What Governs and Creates Personal Conditioning
To effect a change in System 2, whether to gain peace of mind or freedom from the bondage of ignorance, a permanent cognitive shift first needs to take place in System 1, the causal body. The important distinction to be made is that the effects which make the dharma field are Isvara, but Isvara is not the effects. Isvara is the cause, not the effects. The cause does not change, it is eternal and outside of time. The effects change and affect each other, which is why we can render binding vasanas non-binding. The only way for the conscious mind, ego, or System 2 (jiva), to effect a change in System 1 is by introducing a change in the intellect which brings about a change in the thoughts, feelings and the execution of actions in System 2. This is no easy task, because System 1, or ignorance, is hardwired and very powerful. Think of David and Goliath! System 2, David, has to aim that blow to System 1, Goliath, very precisely – but it is possible.
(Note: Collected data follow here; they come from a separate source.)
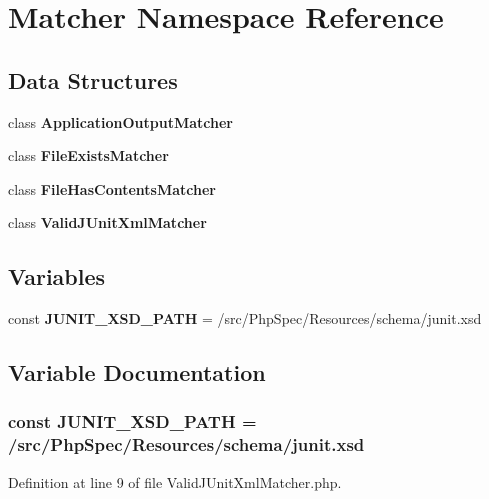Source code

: \section{Matcher Namespace Reference}
\label{namespace_matcher}
\subsection*{Data Structures}
\begin{DoxyCompactItemize}
\item 
class {\bf Application\+Output\+Matcher}
\item 
class {\bf File\+Exists\+Matcher}
\item 
class {\bf File\+Has\+Contents\+Matcher}
\item 
class {\bf Valid\+J\+Unit\+Xml\+Matcher}
\end{DoxyCompactItemize}
\subsection*{Variables}
\begin{DoxyCompactItemize}
\item 
const {\bf J\+U\+N\+I\+T\+\_\+\+X\+S\+D\+\_\+\+P\+A\+T\+H} = \textquotesingle{}/src/Php\+Spec/Resources/schema/junit.\+xsd\textquotesingle{}
\end{DoxyCompactItemize}


\subsection{Variable Documentation}
\subsubsection[{J\+U\+N\+I\+T\+\_\+\+X\+S\+D\+\_\+\+P\+A\+T\+H}]{\setlength{\rightskip}{0pt plus 5cm}const J\+U\+N\+I\+T\+\_\+\+X\+S\+D\+\_\+\+P\+A\+T\+H = \textquotesingle{}/src/Php\+Spec/Resources/schema/junit.\+xsd\textquotesingle{}}\label{namespace_matcher_a76aec40ea3a8c4e51e8b4a49ec5c5c92}


Definition at line 9 of file Valid\+J\+Unit\+Xml\+Matcher.\+php.

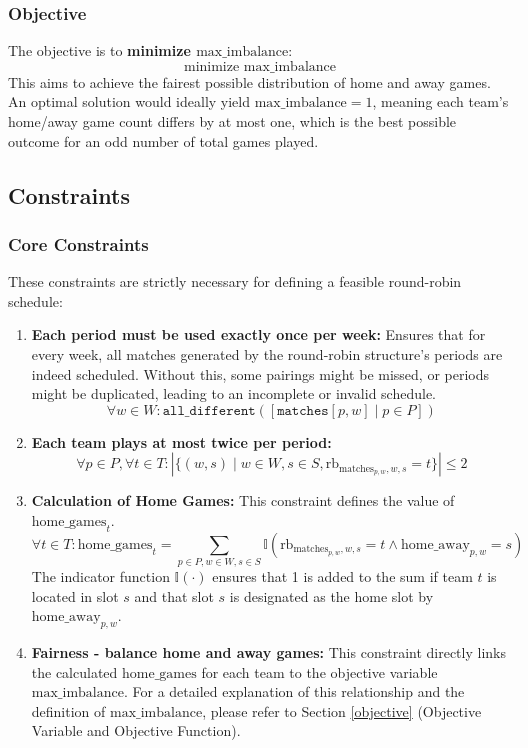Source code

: \documentclass{article}
\begin{document}
\subsubsection{Objective}
The objective is to \textbf{minimize $\text{max\_imbalance}$}:
\[ \text{minimize } \text{max\_imbalance} \]
This aims to achieve the fairest possible distribution of home and away games. An optimal solution would ideally yield $\text{max\_imbalance}=1$, meaning each team's home/away game count differs by at most one, which is the best possible outcome for an odd number of total games played.


\subsection{Constraints}
\subsubsection{Core Constraints}
These constraints are strictly necessary for defining a feasible round-robin schedule:
\begin{enumerate}
    \item \textbf{Each period must be used exactly once per week:} Ensures that for every week, all matches generated by the round-robin structure's periods are indeed scheduled. Without this, some pairings might be missed, or periods might be duplicated, leading to an incomplete or invalid schedule.
    \[ \forall w \in W : \texttt{all\_different}([\texttt{matches}[p, w] \mid p \in P]) \]

    \item \textbf{Each team plays at most twice per period:} 
\[ \forall p \in P, \forall t \in T : \left| \{ (w, s) \mid w \in W, s \in S, \text{rb}_{\text{matches}_{p, w}, w, s} = t \} \right| \leq 2 \]

 \item \textbf{Calculation of Home Games:} This constraint defines the value of $\text{home\_games}_{t}$.
\[ \forall t \in T : \text{home\_games}_{t} = \sum_{p \in P, w \in W, s \in S} \mathbb{I}\left( \text{rb}_{\text{matches}_{p, w}, w, s} = t \land \text{home\_away}_{p, w} = s \right) \]
The indicator function $\mathbb{I}(\cdot)$ ensures that 1 is added to the sum if team $t$ is located in slot $s$ and that slot $s$ is designated as the home slot by $\text{home\_away}_{p,w}$.



    \item \textbf{Fairness - balance home and away games:} This constraint directly links the calculated $\text{home\_games}$ for each team to the objective variable $\text{max\_imbalance}$. For a detailed explanation of this relationship and the definition of $\text{max\_imbalance}$, please refer to Section \ref{objective} (Objective Variable and Objective Function).
    
    
\end{enumerate}
\end{document}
The reason it is possible to effect change in the causal body is that there is a two-way connection between Isvara and the jiva, even though from a psychological perspective, on the relative level, or apparent reality, System 1 and 2 are so unevenly matched. The conditioning that runs System 2 can be changed in System 1 where it originates from, through repeated, appropriate action based on knowledge. When it comes to deeply entrenched conditioning, or vasanas, it is extremely difficult and requires constant vigilance. What this entails is everyday, moment-to-moment asserting and reasserting your nature as consciousness with every thought, word and deed.
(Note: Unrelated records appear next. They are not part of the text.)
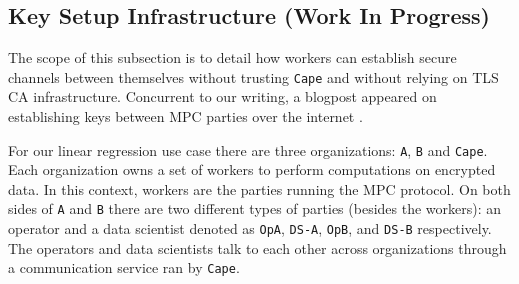 \subsection{Key Setup Infrastructure (Work In Progress)}
\label{sec:infrastructure}

The scope of this subsection is to detail how workers can establish secure channels between themselves without trusting \verb|Cape| and without relying on TLS CA infrastructure. Concurrent to our writing, a blogpost appeared on establishing keys between MPC parties over the internet \cite{url-zengo}.

For our linear regression use case there are three organizations: \verb|A|,
\verb|B| and \verb|Cape|.  Each organization owns a set of workers to perform
computations on encrypted data.  In this context, workers are the parties
running the MPC protocol.  On both sides of \verb|A| and \verb|B| there are
two different types of parties (besides the workers): an operator and a data
scientist denoted as \verb|OpA|, \verb|DS-A|, \verb|OpB|, and \verb|DS-B| respectively.  The
operators and data scientists talk to each other across organizations through
a communication service ran by \verb|Cape|.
If no change of thought takes place in System 2, System 1 will continue running unchanged, by default. Making these changes in one’s thinking in the light of Self-knowledge is what renders binding vasanas non-binding. It bears repeating here that the application of Self-knowledge is hard work, which requires the constant repetition of thoughts of the limitlessness of one’s true nature, which is beyond both systems. Only Self-knowledge is capable of permanently removing ignorance of our true nature. What is clearly not known to Daniel Kahneman and not addressed in his brilliant research is: Who is the knower of System 1 and System 2? Of course this is consciousness, our true nature.
So to sublimate the emotional component of our desires requires that we consecrate them through karma yoga to a higher ideal, a greater passion, devotion to the Self. Our inability to control our passions and emotionality is enslavement, because a person who is subject to them no longer holds his own ground, and against his will will act to get what he wants regardless of consequences instead of correcting his thinking and offering the emotion to Isvara. In other words, all discrimination is lost when we are slaves to our likes and dislikes.